- Born: Cristovão da Silva Bastos Filho December 3, 1946 (age 79) Rio de Janeiro, Brazil
- Genres: MPB
- Occupations: Singer, musician, songwriter
- Instrument: Piano
- Years active: 1970s–present

= Cristovão Bastos =

Brazilian musician, songwriter and arranger

Cristovão da Silva Bastos Filho (born December 3, 1946) is a Brazilian songwriter, pianist and arranger. He has performed and composed for artists including Maria Bethânia, Milton Nascimento, Gal Costa, Ivan Lins, Barbra Streisand, Dionne Warwick and Paulinho da Viola. Bastos has been nominated for a Latin Grammy and has won 6 Brazilian Music Awards.

== Work ==
Bastos has been active as a songwriter, arranger and pianist since the 1970s. In 1992, he released "Bons Encontros", his first album as a primary artist along with Marco Pereira. In 1996, he released his first solo album, "Avenida Brasil".

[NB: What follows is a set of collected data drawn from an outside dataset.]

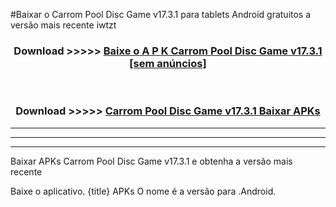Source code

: #Baixar o Carrom Pool Disc Game v17.3.1   para tablets Android gratuitos a versão mais recente iwtzt


<div align="center">
<h3>Download >>>>> <a href="https://pt-web.web.app/?pt= Carrom Pool Disc Game v17.3.1 ">Baixe o A P K Carrom Pool Disc Game v17.3.1  [sem anúncios]</a></h3><br>

<h3>Download >>>>> <a href="https://pt-web.web.app/?pt= Carrom Pool Disc Game v17.3.1 ">Carrom Pool Disc Game v17.3.1  Baixar APKs</a></h3>
</div>

----------------------------------------------------------

----------------------------------------------------------

----------------------------------------------------------

Baixar APKs Carrom Pool Disc Game v17.3.1  e obtenha a versão mais recente

Baixe o aplicativo. {title} APKs O nome é a versão para .Android.


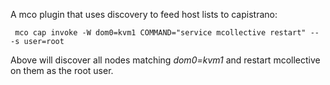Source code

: A mco plugin that uses discovery to feed host lists
to capistrano:

     mco cap invoke -W dom0=kvm1 COMMAND="service mcollective restart" -- -s user=root

Above will discover all nodes matching _dom0=kvm1_ and restart mcollective on them as the root user.
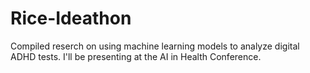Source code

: # Rice-Ideathon
Compiled reserch on using machine learning models to analyze digital ADHD tests. I'll be presenting at the AI in Health Conference.
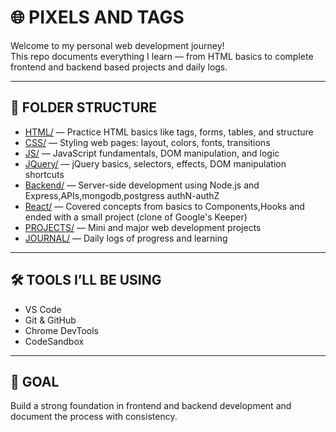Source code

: # 🌐 PIXELS AND TAGS

Welcome to my personal web development journey!  
This repo documents everything I learn — from HTML basics to complete frontend and backend based projects and daily logs.

---

## 📁 FOLDER STRUCTURE

- [HTML/](https://github.com/RohankumarReddy/pixels-and-tags/tree/main/1%29HTML) — Practice HTML basics like tags, forms, tables, and structure  
- [CSS/](https://github.com/RohankumarReddy/pixels-and-tags/tree/main/2%29CSS) — Styling web pages: layout, colors, fonts, transitions  
- [JS/](https://github.com/RohankumarReddy/pixels-and-tags/tree/main/3%29JS) — JavaScript fundamentals, DOM manipulation, and logic  
- [JQuery/](https://github.com/RohankumarReddy/pixels-and-tags/tree/main/5%29JQuery) — jQuery basics, selectors, effects, DOM manipulation shortcuts  
- [Backend/](https://github.com/RohankumarReddy/pixels-and-tags/tree/main/05-backend) — Server-side development using Node.js and Express,APIs,mongodb,postgress authN-authZ
- [React/](https://github.com/RohankumarReddy/pixels-and-tags/tree/main/06-react) — Covered concepts from basics to Components,Hooks and ended with a small project (clone of Google's Keeper)
- [PROJECTS/](https://github.com/RohankumarReddy/pixels-and-tags/tree/main/4%29PROJECTS) — Mini and major web development projects  
- [JOURNAL/](https://github.com/RohankumarReddy/pixels-and-tags/tree/main/JOURNAL) — Daily logs of progress and learning  


---

## 🛠️ TOOLS I’LL BE USING

- VS Code  
- Git & GitHub  
- Chrome DevTools  
- CodeSandbox
   

---

## 🎯 GOAL

Build a strong foundation in frontend and backend development and document the process with consistency.
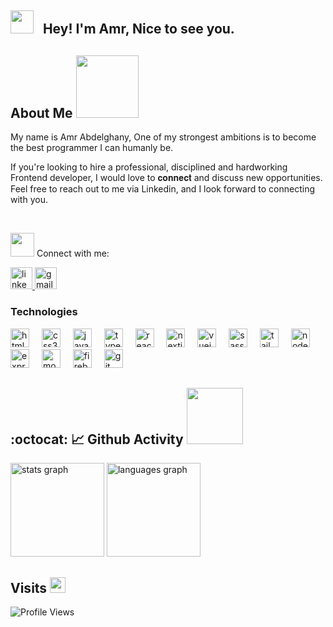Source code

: <h2><img src="https://github.com/Amr097/Amr097/assets/127849429/89b7f6bd-e35d-49cc-aa9a-bf6b4db84739" width="37"> &nbsp; Hey! I'm Amr, Nice to see you. </h2>


## About Me <img src="https://github.com/Amr097/Amr097/assets/127849429/82d60f82-c48a-4969-a316-1b18dd79bcc7" width="100" align="">

My name is Amr Abdelghany, One of my strongest ambitions is to become the best programmer I can humanly be. </br>

If you're looking to hire a professional, disciplined and hardworking Frontend developer, I would love to 𝐜𝐨𝐧𝐧𝐞𝐜𝐭 and discuss new opportunities. Feel free to reach out to me via Linkedin, and I look forward to connecting with you.

  </br>



<img src="https://github.com/Amr097/Amr097/assets/127849429/9fb06534-d053-449b-ad39-1f9ef2c97aed" width="38"> Connect with me:


 <a href="https://www.linkedin.com/in/amrabdelghany/"> 
  <img src="https://img.shields.io/static/v1?message=LinkedIn&logo=linkedin&label=&color=0077B5&logoColor=white&labelColor=&style=for-the-badge" height="35" alt="linkedin logo"  /> </a>
   <a href="https://mail.google.com/mail/?view=cm&fs=1&to=amr.abdelghany097@gmail.com"> 
  <img src="https://img.shields.io/static/v1?message=Gmail&logo=gmail&label=&color=D14836&logoColor=white&labelColor=&style=for-the-badge" height="35" alt="gmail logo"  /> </a>

<h3>Technologies</h3>
<p>

<div align="left">
  <img src="https://skillicons.dev/icons?i=html" height="30" alt="html5 logo"  />
  <img width="12" />
  <img src="https://skillicons.dev/icons?i=css" height="30" alt="css3 logo"  />
  <img width="12" />
  <img src="https://skillicons.dev/icons?i=js" height="30" alt="javascript logo"  />
  <img width="12" />
  <img src="https://skillicons.dev/icons?i=ts" height="30" alt="typescript logo"  />
  <img width="12" />
  <img src="https://skillicons.dev/icons?i=react" height="30" alt="react logo"  />
  <img width="12" />
  <img src="https://skillicons.dev/icons?i=nextjs" height="30" alt="nextjs logo"  />
  <img width="12" />
  <img src="https://skillicons.dev/icons?i=vue" height="30" alt="vuejs logo"  />
  <img width="12" />
  <img src="https://skillicons.dev/icons?i=sass" height="30" alt="sass logo"  />
  <img width="12" />
  <img src="https://skillicons.dev/icons?i=tailwind" height="30" alt="tailwindcss logo"  />
  <img width="12" />
  <img src="https://skillicons.dev/icons?i=nodejs" height="30" alt="nodejs logo"  />
  <img width="12" />
  <img src="https://skillicons.dev/icons?i=express" height="30" alt="express logo"  />
  <img width="12" />
  <img src="https://skillicons.dev/icons?i=mongodb" height="30" alt="mongodb logo"  />
  <img width="12" />
  <img src="https://skillicons.dev/icons?i=firebase" height="30" alt="firebase logo"  />
  <img width="12" />
  <img src="https://skillicons.dev/icons?i=git" height="30" alt="git logo"  />
</div>
   </p>

## :octocat: 📈 Github Activity <img src="https://github.com/Amr097/Amr097/assets/127849429/12f223c9-fe66-4e73-928c-3dbbc6c672ae" width="90px">

<div align="left">
  <a href="https://github.com/anuraghazra/github-readme-stats"><img src="https://github-readme-stats.vercel.app/api?username=Amr097&hide_title=false&hide_rank=false&show_icons=true&include_all_commits=true&count_private=true&disable_animations=false&theme=graywhite&locale=en&hide_border=false" height="150" alt="stats graph"  /></a>
 <a href="https://github.com/anuraghazra/github-readme-stats"> <img src="https://github-readme-stats.vercel.app/api/top-langs?username=Amr097&locale=en&hide_title=false&layout=compact&card_width=320&langs_count=5&theme=graywhite&hide_border=false" height="150" alt="languages graph"  /></a>
</div>


## Visits <img src="https://github.com/Amr097/Amr097/assets/127849429/81f80b6a-ea15-4792-8b09-015e1281abc4" width="25px">

![Profile Views](https://komarev.com/ghpvc/?username=Amr097&color=blue)

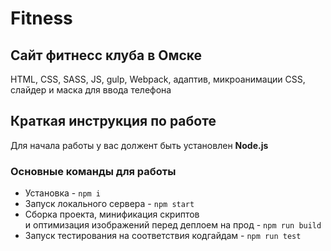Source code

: # Fitness

## Сайт фитнесс клуба в Омске

HTML, CSS, SASS, JS, gulp, Webpack, адаптив, микроанимации CSS, слайдер и маска для ввода телефона 


## Краткая инструкция по работе
Для начала работы у вас должент быть установлен **Node.js**

### Основные команды для работы
- Установка - `npm i`
- Запуск локального сервера - `npm start`
- Сборка проекта, минификация скриптов <br>
и оптимизация изображений перед деплоем на прод - `npm run build`
- Запуск тестирования на соответствия кодгайдам - `npm run test`

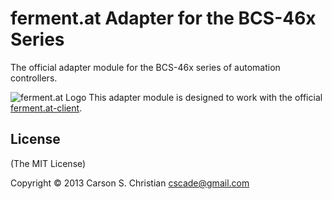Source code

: # ferment.at Adapter for the BCS-46x Series

The official adapter module for the BCS-46x series of automation controllers.

![ferment.at Logo](http://77e48a193d773bf87095-ed78355e050836447af92afb2cca79ca.r2.cf2.rackcdn.com/ferment.at-logo_40.png)
This adapter module is designed to work with the official [ferment.at-client](https://github.com/cscade/ferment.at-client).

## License

(The MIT License)

Copyright © 2013 Carson S. Christian <cscade@gmail.com>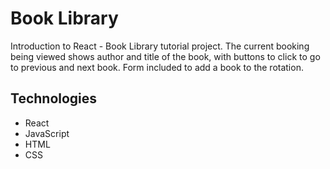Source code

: # Book Library
Introduction to React - Book Library tutorial project. The current booking being viewed shows author and title of the book, with buttons to click to go to previous and next book. Form included to add a book to the rotation.

## Technologies
* React
* JavaScript
* HTML
* CSS
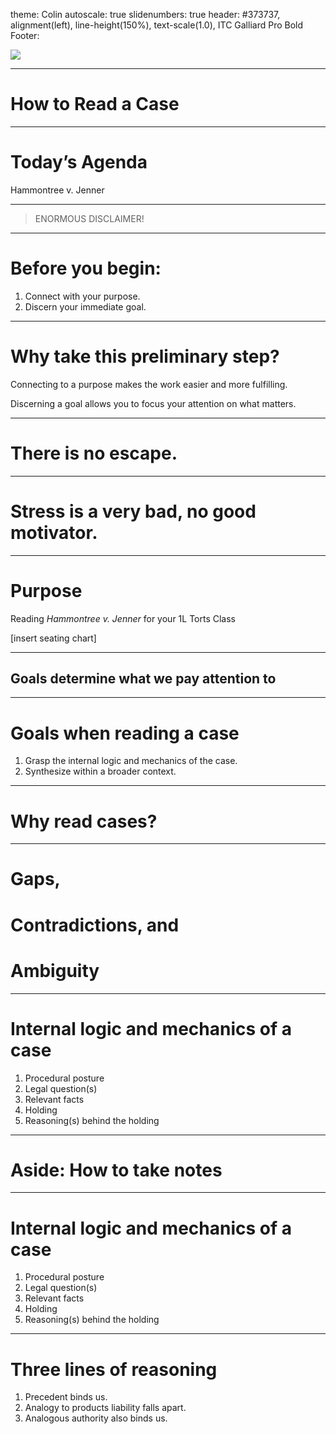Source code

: theme: Colin
autoscale: true
slidenumbers: true
header: #373737, alignment(left), line-height(150%), text-scale(1.0), ITC Galliard Pro Bold
Footer:

![](images/chart_flipped.jpg)

---


# How to Read a Case

---

# Today’s Agenda

Hammontree v. Jenner


---

> ENORMOUS DISCLAIMER!

---
# Before you begin:
1. Connect with your purpose.
2. Discern your immediate goal.

---

# Why take this preliminary step?

Connecting to a purpose makes the work easier and more fulfilling.

Discerning a goal allows you to focus your attention on what matters.

---

# There is no escape.

---

# Stress is a very bad, no good motivator.

---

# Purpose

Reading _Hammontree v. Jenner_ for your 1L Torts Class

[insert seating chart]

---

## Goals determine what we pay attention to

---

# Goals when reading a case

1. Grasp the internal logic and mechanics of the case.
2. Synthesize within a broader context.

---

# Why read cases?

---

# Gaps,
# Contradictions, and
# Ambiguity

---

# Internal logic and mechanics of a case

1. Procedural posture
2. Legal question(s)
3. Relevant facts
4. Holding
5. Reasoning(s) behind the holding

---

# Aside: How to take notes

---

# Internal logic and mechanics of a case

1. Procedural posture
2. Legal question(s)
3. Relevant facts
4. Holding
5. Reasoning(s) behind the holding

---

# Three lines of reasoning

1. Precedent binds us.
2. Analogy to products liability falls apart.
3. Analogous authority also binds us.
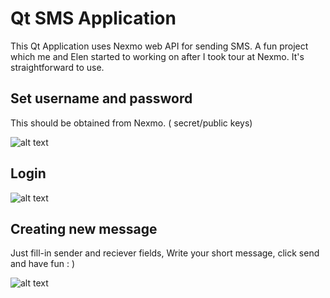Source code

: # Qt SMS Application
This Qt Application uses Nexmo web API for sending SMS.
A fun project which me and Elen started to  working on after I took tour at Nexmo.
It's straightforward to use.


## Set username and password
This should be obtained from Nexmo. ( secret/public keys)

![alt text](https://image.ibb.co/fWLkG8/88888.png)

## Login

![alt text](https://image.ibb.co/kWU1pT/777777.png)

## Creating new message
Just fill-in sender and reciever fields,
Write your short message,
click send and have fun : )

![alt text](https://image.ibb.co/mdu99T/2222222.png)



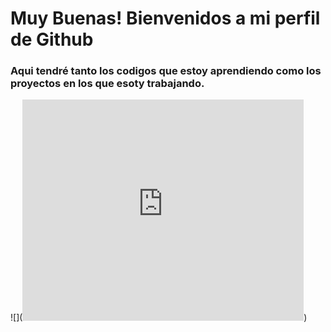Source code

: # Muy Buenas! Bienvenidos a mi perfil de Github

### Aqui tendré tanto los codigos que estoy aprendiendo como los proyectos en los que esoty trabajando.

![](<iframe src="https://assets.pinterest.com/ext/embed.html?id=887349932816233150" height="354" width="450" frameborder="0" scrolling="no" ></iframe>)
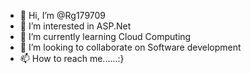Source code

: - 👋 Hi, I’m @Rg179709
- 👀 I’m interested in ASP.Net
- 🌱 I’m currently learning Cloud Computing
- 💞️ I’m looking to collaborate on Software development
- 📫 How to reach me......:} 

<!---
Rg179709/Rg179709 is a ✨ special ✨ repository because its `README.md` (this file) appears on your GitHub profile.
You can click the Preview link to take a look at your changes.
--->
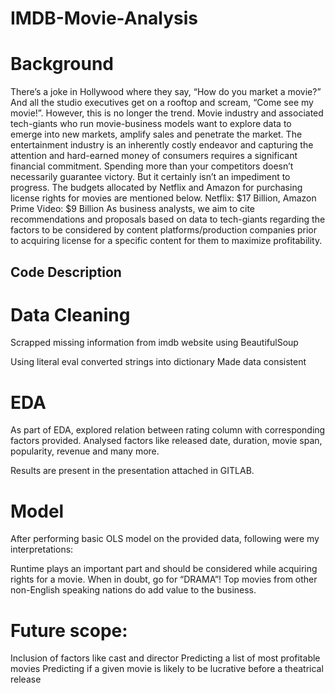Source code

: # IMDB-Movie-Analysis

# Background 
There’s a joke in Hollywood where they say, “How do you market a movie?” And all the studio executives get on a rooftop and scream, “Come see my movie!”. However, this is no longer the trend. Movie industry and associated tech-giants who run movie-business models want to explore data to emerge into new markets, amplify sales and penetrate the market.
The entertainment industry is an inherently costly endeavor and capturing the attention and hard-earned money of consumers requires a significant financial commitment. Spending more than your competitors doesn’t necessarily guarantee victory. But it certainly isn’t an impediment to progress. The budgets allocated by Netflix and Amazon for purchasing license rights for movies are mentioned below.
Netflix: $17 Billion, Amazon Prime Video: $9 Billion
As business analysts, we aim to cite recommendations and proposals based on data to tech-giants regarding the factors to be considered by content platforms/production companies prior to acquiring license for a specific content for them to maximize profitability.

## Code Description

# Data Cleaning
Scrapped missing information from imdb website using BeautifulSoup

Using literal eval converted strings into dictionary
Made data consistent


# EDA
As part of EDA, explored relation between rating column with corresponding factors provided. Analysed factors like released date, duration, movie span, popularity, revenue and many more.

Results are present in the presentation attached in GITLAB.


# Model
After performing basic OLS model on the provided data, following were my interpretations:

Runtime plays an important part and should be considered while acquiring rights for a movie.
When in doubt, go for “DRAMA”!
Top movies from other non-English speaking nations do add value to the business.




# Future scope:

Inclusion of factors like cast and director
Predicting a list of most profitable movies
Predicting if a given movie is likely to be lucrative before a theatrical release
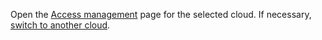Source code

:Open the [Access management](https://console.cloud.yandex.com/iam) page for the selected cloud. If necessary, [switch to another cloud](../../resource-manager/operations/cloud/switch-cloud.md).

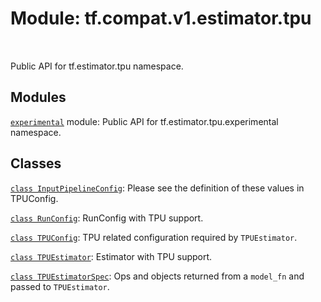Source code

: <div itemscope itemtype="http://developers.google.com/ReferenceObject">
<meta itemprop="name" content="tf.compat.v1.estimator.tpu" />
<meta itemprop="path" content="Stable" />
</div>

# Module: tf.compat.v1.estimator.tpu


<table class="tfo-notebook-buttons tfo-api" align="left">
</table>



Public API for tf.estimator.tpu namespace.



## Modules

[`experimental`](../../../../tf/compat/v1/estimator/tpu/experimental.md) module: Public API for tf.estimator.tpu.experimental namespace.

## Classes

[`class InputPipelineConfig`](../../../../tf/compat/v1/estimator/tpu/InputPipelineConfig.md): Please see the definition of these values in TPUConfig.

[`class RunConfig`](../../../../tf/compat/v1/estimator/tpu/RunConfig.md): RunConfig with TPU support.

[`class TPUConfig`](../../../../tf/compat/v1/estimator/tpu/TPUConfig.md): TPU related configuration required by `TPUEstimator`.

[`class TPUEstimator`](../../../../tf/compat/v1/estimator/tpu/TPUEstimator.md): Estimator with TPU support.

[`class TPUEstimatorSpec`](../../../../tf/compat/v1/estimator/tpu/TPUEstimatorSpec.md): Ops and objects returned from a `model_fn` and passed to `TPUEstimator`.

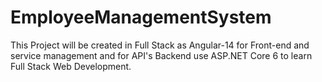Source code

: # EmployeeManagementSystem
This Project will be created in Full Stack as Angular-14 for Front-end and service management and for API's Backend use ASP.NET Core 6 to learn Full Stack Web Development.
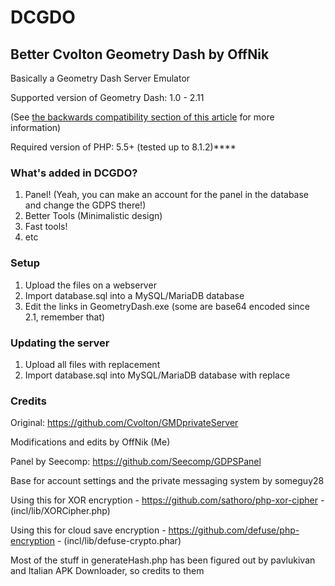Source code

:# DCGDO
## Better Cvolton Geometry Dash by OffNik
Basically a Geometry Dash Server Emulator

Supported version of Geometry Dash: 1.0 - 2.11

(See [the backwards compatibility section of this article](https://github.com/Cvolton/GMDprivateServer/wiki/Deliberate-differences-from-real-GD) for more information)

Required version of PHP: 5.5+ (tested up to 8.1.2)****

### What's added in DCGDO?

1. Panel! (Yeah, you can make an account for the panel in the database and change the GDPS there!)
2. Better Tools (Minimalistic design)
3. Fast tools!
4. etc

### Setup
1) Upload the files on a webserver
2) Import database.sql into a MySQL/MariaDB database
3) Edit the links in GeometryDash.exe (some are base64 encoded since 2.1, remember that)

### Updating the server
1) Upload all files with replacement
2) Import database.sql into MySQL/MariaDB database with replace

### Credits

Original: https://github.com/Cvolton/GMDprivateServer

Modifications and edits by OffNik (Me)

Panel by Seecomp: https://github.com/Seecomp/GDPSPanel

Base for account settings and the private messaging system by someguy28

Using this for XOR encryption - https://github.com/sathoro/php-xor-cipher - (incl/lib/XORCipher.php)

Using this for cloud save encryption - https://github.com/defuse/php-encryption - (incl/lib/defuse-crypto.phar)

Most of the stuff in generateHash.php has been figured out by pavlukivan and Italian APK Downloader, so credits to them
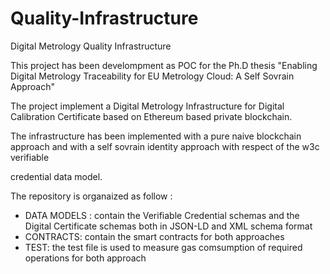 # Quality-Infrastructure
Digital Metrology Quality Infrastructure

This project has been develompment as POC for the Ph.D thesis "Enabling Digital Metrology Traceability for EU Metrology Cloud: A Self Sovrain Approach"

The project implement a Digital Metrology Infrastructure for Digital Calibration Certificate based on Ethereum based private blockchain.

The infrastructure has been  implemented with a pure naive blockchain approach and with a self sovrain identity approach with respect of the w3c verifiable

credential data model.

The repository is organaized as follow :

  * DATA MODELS : contain the Verifiable Credential schemas and the Digital Certificate schemas both in JSON-LD and XML schema format
  * CONTRACTS: contain the smart contracts for both approaches
  * TEST: the test file is used to measure gas comsumption of required operations for both approach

Bastos was the pianist and arranger for Dionne Warwick's 1994 album "Aquarela do Brasil", a collection of Brazilian jazz and pop standards.

Barbra Streisand's 1999 song "Let's Start Right Now" is set to the music of "Raios de Luz", written by Bastos and Abel Silva.

In 2006, Bastos composed the soundtrack for the film “Zuzu Angel”, directed by Sérgio Rezende.

== Awards and honors ==
Bastos' album "Cristovão Bastos e Rogério Caetano" was nominated for the Latin Grammy Award for Best Instrumental Album at the 22nd Annual Latin Grammy Awards.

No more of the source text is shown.